→ What you should do: Write only the number of lines in the data that contain the word "projects".

→ Provided data:

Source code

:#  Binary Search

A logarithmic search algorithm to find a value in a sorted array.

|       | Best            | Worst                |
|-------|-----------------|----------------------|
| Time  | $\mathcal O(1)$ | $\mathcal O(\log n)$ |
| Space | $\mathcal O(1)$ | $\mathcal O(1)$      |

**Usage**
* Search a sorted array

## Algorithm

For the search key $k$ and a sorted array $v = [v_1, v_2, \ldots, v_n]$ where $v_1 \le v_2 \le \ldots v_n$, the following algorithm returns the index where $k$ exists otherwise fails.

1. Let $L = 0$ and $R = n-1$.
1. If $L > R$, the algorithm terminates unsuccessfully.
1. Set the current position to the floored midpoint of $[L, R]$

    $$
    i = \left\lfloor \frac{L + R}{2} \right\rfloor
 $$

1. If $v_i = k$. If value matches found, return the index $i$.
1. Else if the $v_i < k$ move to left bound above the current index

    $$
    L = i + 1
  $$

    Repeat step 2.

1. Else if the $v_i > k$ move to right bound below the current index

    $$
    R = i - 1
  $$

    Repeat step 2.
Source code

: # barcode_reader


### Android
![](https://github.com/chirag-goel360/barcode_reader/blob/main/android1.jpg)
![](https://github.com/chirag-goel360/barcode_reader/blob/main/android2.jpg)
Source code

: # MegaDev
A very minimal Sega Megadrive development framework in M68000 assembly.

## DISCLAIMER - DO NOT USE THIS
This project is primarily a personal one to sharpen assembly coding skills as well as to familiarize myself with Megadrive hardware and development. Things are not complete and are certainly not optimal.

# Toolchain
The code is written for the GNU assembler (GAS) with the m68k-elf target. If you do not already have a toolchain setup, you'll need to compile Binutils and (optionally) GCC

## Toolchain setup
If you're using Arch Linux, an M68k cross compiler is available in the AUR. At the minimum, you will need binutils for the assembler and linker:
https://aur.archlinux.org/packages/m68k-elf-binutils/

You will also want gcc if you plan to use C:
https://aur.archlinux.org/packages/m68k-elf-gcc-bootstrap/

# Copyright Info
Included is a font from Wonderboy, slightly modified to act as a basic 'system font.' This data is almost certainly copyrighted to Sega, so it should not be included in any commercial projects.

==

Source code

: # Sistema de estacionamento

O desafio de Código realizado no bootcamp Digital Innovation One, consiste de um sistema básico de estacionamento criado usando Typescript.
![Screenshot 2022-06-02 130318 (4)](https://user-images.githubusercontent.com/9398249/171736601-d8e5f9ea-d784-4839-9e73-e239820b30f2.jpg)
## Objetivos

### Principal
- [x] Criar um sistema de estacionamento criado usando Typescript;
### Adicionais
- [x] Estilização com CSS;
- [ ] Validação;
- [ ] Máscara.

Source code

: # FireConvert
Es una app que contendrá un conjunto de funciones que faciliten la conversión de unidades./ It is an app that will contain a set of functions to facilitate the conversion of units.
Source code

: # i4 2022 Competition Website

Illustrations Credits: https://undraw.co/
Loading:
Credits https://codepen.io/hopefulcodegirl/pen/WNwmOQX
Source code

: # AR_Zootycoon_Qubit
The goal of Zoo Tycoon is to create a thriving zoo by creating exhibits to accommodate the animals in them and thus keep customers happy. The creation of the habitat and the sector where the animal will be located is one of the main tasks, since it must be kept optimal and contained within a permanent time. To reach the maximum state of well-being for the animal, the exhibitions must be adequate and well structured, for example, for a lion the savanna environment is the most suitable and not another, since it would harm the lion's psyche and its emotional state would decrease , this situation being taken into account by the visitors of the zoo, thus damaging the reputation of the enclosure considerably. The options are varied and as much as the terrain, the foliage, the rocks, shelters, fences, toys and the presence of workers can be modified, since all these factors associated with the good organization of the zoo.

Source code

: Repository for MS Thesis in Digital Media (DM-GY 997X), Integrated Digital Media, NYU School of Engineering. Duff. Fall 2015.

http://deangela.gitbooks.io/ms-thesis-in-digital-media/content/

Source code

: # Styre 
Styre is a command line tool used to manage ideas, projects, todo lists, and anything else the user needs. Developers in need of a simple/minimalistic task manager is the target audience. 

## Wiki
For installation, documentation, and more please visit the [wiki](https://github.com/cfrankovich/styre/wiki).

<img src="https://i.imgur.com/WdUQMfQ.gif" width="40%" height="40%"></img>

...

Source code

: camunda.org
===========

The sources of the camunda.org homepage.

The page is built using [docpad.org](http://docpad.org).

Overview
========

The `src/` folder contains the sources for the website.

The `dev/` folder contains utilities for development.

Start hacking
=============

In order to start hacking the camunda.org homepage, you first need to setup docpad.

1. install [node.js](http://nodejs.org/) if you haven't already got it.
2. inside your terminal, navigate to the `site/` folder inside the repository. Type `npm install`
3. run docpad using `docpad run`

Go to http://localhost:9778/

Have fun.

→ Completed task: 2